Required action => Include only the line with "than dual-well ICs." and the lines after it, each reproduced exactly as it stands in the entries below.
───── Recorded data
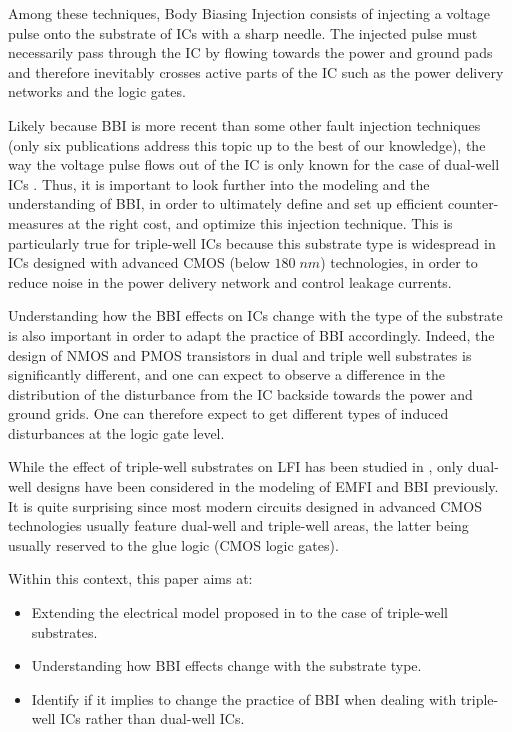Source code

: \documentclass[10pt, conference, compsocconf]{IEEEtran}
\begin{document}
Among these techniques, Body Biasing Injection consists of injecting a voltage pulse onto the substrate of ICs with a sharp needle. The injected pulse must necessarily pass through the IC by flowing towards the power and ground pads and therefore inevitably crosses active parts of the IC such as the power delivery networks and the logic gates.

Likely because BBI is more recent than some other fault injection techniques (only six publications address this topic up to the best of our knowledge), the way the voltage pulse flows out of the IC is only known for the case of dual-well ICs \cite{mybbi}. Thus, it is important to look further into the modeling and the understanding of BBI, in order to ultimately define and set up efficient counter-measures at the right cost, and optimize this injection technique. This is particularly true for triple-well ICs because this substrate type is widespread in ICs designed with advanced CMOS (below $180 \; nm$) technologies, in order to reduce noise in the power delivery network and control leakage currents.

Understanding how the BBI effects on ICs change with the type of the substrate is also important in order to adapt the practice of BBI accordingly. Indeed, the design of NMOS and PMOS transistors in dual and triple well substrates is significantly different, and one can expect to observe a difference in the distribution of the disturbance from the IC backside towards the power and ground grids. One can therefore expect to get different types of induced disturbances at the logic gate level.

While the effect of triple-well substrates on LFI has been studied in \cite{lfitriplewell}, only dual-well designs have been considered in the modeling of EMFI \cite{mathieuEMFI} and BBI \cite{mybbi} previously. It is quite surprising since most modern circuits designed in advanced CMOS technologies usually feature dual-well and triple-well areas, the latter being usually reserved to the glue logic (CMOS logic gates).

Within this context, this paper aims at:
\begin{itemize}
    \item Extending the electrical model proposed in \cite{mybbi} to the case of triple-well substrates.
    \item Understanding how BBI effects change with the substrate type.
    \item Identify if it implies to change the practice of BBI when dealing with triple-well ICs rather than dual-well ICs.
\end{itemize}
\end{document}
──────────
Response to the task =>
    \item Identify if it implies to change the practice of BBI when dealing with triple-well ICs rather than dual-well ICs.
\end{itemize}
\end{document}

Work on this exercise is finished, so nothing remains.